Represents a timestamp value.
from fenic import TimestampType

schema = fc.Schema([
    fc.ColumnField("created_at", TimestampType)
])

Composite Types

Composite types represent structured collections of values.

ArrayType

Represents a homogeneous variable-length array (list) of elements.
element_type
DataType
required
The data type of each element in the array.

Examples

from fenic import ArrayType, StringType

schema = fc.Schema([
    fc.ColumnField("tags", ArrayType(StringType))
])

StructType

Represents a struct (record) with named fields. Each field can have a different data type.
struct_fields
List[StructField]
required
List of field definitions. Each field specifies a name and data type.

StructField

Defines a single field in a struct.
name
str
required
The name of the field.
data_type
DataType
required
The data type of the field.

Examples

from fenic import StructType, StructField, StringType, IntegerType

schema = fc.Schema([
    fc.ColumnField("person", StructType([
        StructField("name", StringType),
        StructField("age", IntegerType),
    ]))
])

Specialized Types

Specialized types provide semantic meaning and enable type-specific operations.

MarkdownType

Represents a string containing Markdown-formatted text. Enables markdown-specific functions.
import fenic as fc
from fenic import MarkdownType

# Cast to MarkdownType to use markdown functions
df = df.select(fc.col("content").cast(MarkdownType).alias("markdown"))

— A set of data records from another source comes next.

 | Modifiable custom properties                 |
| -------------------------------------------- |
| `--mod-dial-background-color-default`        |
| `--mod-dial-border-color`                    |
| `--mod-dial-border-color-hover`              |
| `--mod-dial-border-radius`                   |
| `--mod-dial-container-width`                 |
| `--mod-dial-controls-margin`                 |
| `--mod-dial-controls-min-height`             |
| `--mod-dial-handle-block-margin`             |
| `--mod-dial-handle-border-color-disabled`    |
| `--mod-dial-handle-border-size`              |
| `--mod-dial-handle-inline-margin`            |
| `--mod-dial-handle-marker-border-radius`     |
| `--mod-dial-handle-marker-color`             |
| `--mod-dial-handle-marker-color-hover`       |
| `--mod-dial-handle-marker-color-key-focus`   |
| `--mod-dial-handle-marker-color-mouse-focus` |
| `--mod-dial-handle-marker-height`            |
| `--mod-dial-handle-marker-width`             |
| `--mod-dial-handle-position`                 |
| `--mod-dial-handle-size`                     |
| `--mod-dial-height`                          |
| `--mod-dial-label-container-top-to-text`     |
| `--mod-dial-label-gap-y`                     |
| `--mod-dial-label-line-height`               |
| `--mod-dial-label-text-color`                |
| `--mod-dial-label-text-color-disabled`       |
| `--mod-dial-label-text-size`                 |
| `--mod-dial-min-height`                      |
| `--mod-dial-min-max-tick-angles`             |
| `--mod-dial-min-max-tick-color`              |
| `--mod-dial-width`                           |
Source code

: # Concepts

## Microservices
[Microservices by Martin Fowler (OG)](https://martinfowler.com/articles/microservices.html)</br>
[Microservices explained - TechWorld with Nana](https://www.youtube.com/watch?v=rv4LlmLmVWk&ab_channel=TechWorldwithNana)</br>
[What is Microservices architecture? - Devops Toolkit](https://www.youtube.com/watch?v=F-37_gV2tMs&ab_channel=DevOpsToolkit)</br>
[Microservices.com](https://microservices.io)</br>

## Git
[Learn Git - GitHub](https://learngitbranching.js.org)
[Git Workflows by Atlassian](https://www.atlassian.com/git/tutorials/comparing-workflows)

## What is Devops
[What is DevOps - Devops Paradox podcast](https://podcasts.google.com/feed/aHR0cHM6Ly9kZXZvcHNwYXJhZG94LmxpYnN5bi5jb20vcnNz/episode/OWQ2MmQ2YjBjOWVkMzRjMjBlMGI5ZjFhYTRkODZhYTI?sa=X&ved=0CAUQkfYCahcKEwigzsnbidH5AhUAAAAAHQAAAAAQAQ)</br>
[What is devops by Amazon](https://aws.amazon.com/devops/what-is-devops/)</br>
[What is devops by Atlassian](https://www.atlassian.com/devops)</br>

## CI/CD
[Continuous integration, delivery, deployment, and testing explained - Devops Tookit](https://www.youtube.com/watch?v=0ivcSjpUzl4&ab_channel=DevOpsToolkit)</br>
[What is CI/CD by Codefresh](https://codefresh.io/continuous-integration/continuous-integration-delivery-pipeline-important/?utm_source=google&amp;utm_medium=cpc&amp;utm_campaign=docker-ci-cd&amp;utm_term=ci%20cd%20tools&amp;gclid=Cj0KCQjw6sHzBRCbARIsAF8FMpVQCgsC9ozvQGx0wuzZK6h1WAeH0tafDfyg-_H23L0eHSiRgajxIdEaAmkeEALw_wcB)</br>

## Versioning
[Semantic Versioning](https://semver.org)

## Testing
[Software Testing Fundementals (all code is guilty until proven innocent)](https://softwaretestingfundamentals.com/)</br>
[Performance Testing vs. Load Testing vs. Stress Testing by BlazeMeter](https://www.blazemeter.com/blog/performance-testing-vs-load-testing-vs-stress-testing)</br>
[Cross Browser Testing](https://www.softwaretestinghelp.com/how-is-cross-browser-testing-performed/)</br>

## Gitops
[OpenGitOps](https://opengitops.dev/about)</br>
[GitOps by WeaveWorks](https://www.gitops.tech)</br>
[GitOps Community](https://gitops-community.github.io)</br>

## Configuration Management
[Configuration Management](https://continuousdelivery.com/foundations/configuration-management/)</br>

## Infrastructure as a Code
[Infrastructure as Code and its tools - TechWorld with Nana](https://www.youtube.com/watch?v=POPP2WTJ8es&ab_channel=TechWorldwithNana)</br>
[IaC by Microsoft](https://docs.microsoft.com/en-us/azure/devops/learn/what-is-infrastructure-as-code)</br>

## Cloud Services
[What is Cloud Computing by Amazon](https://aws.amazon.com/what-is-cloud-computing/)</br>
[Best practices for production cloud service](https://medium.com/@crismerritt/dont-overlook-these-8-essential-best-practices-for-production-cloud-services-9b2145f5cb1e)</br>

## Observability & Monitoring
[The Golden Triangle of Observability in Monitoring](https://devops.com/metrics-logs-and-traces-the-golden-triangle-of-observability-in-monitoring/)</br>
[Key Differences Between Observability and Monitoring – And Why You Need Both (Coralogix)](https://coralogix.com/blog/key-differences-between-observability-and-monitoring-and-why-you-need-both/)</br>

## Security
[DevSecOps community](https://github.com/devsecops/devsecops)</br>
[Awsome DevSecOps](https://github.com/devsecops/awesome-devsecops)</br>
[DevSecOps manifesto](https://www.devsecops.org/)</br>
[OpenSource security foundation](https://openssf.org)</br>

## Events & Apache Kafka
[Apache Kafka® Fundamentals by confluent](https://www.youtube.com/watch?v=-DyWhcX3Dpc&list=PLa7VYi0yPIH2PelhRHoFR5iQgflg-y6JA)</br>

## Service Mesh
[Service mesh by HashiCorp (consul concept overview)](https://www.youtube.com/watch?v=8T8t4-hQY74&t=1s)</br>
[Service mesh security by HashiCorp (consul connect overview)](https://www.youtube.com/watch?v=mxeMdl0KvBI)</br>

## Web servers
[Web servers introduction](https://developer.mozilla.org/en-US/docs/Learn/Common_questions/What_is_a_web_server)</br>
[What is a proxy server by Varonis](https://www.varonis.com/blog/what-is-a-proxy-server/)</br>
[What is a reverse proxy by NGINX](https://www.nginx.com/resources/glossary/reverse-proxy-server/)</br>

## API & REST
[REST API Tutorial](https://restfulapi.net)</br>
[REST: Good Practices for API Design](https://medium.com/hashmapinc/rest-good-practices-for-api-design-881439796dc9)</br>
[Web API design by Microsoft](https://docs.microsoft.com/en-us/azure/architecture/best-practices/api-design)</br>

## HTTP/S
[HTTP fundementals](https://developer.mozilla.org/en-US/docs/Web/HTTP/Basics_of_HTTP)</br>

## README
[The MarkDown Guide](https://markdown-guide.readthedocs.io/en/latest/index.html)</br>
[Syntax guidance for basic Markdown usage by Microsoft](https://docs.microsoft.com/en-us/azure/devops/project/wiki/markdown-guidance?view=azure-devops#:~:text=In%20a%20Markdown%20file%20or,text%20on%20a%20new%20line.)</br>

# Use markdown-specific functions
toc_df = df.select(
    fc.markdown.generate_toc(fc.col("markdown")).alias("toc")
)

sections_df = df.select(
    fc.markdown.extract_header_chunks(
        fc.col("markdown"), 
        header_level=2
    ).alias("sections")
).explode("sections")

JsonType

Represents a string containing JSON data. Enables JSON-specific functions.
import fenic as fc
from fenic import JsonType

# Cast to JsonType to use JSON functions
df = df.select(fc.col("json_string").cast(JsonType).alias("json_data"))

# Use jq to extract data
df = df.select(
    fc.json.jq(
        fc.col("json_data"),
        '.users[] | {name: .name, email: .email}'
    ).alias("user")
).explode("user")

HtmlType

Represents a string containing raw HTML markup.
from fenic import HtmlType

df = df.select(fc.col("content").cast(HtmlType).alias("html"))

TranscriptType

Represents a string containing a transcript in a specific format.
format
'generic' | 'srt' | 'webvtt'
required
The transcript format.
from fenic import TranscriptType

# Generic transcript format
df = df.select(
    fc.col("content").cast(TranscriptType(format="generic")).alias("transcript")
)

# SRT subtitle format
df = df.select(
    fc.col("content").cast(TranscriptType(format="srt")).alias("transcript")
)

# WebVTT format
df = df.select(
    fc.col("content").cast(TranscriptType(format="webvtt")).alias("transcript")
)

DocumentPathType

Represents a string containing a document’s local (file system) or remote (URL) path.
format
'pdf'
default:"'pdf'"
The document format. Currently only supports PDF.
from fenic import DocumentPathType

df = df.select(
    fc.col("file_path").cast(DocumentPathType(format="pdf")).alias("pdf_path")
)

EmbeddingType

Represents a fixed-length embedding vector generated by a specific model.
dimensions
int
required
The number of dimensions in the embedding vector.
embedding_model
str
required
Name of the model used to generate the embedding.

Examples

from fenic import EmbeddingType

# text-embedding-3-small (1536 dimensions)
embedding_type = EmbeddingType(
    dimensions=1536, 
    embedding_model="text-embedding-3-small"
)

Type Casting

Use the cast() method to convert columns between types:
import fenic as fc

# Cast to string
df = df.select(fc.col("id").cast(fc.StringType))

# Cast to integer
df = df.select(fc.col("amount").cast(fc.IntegerType))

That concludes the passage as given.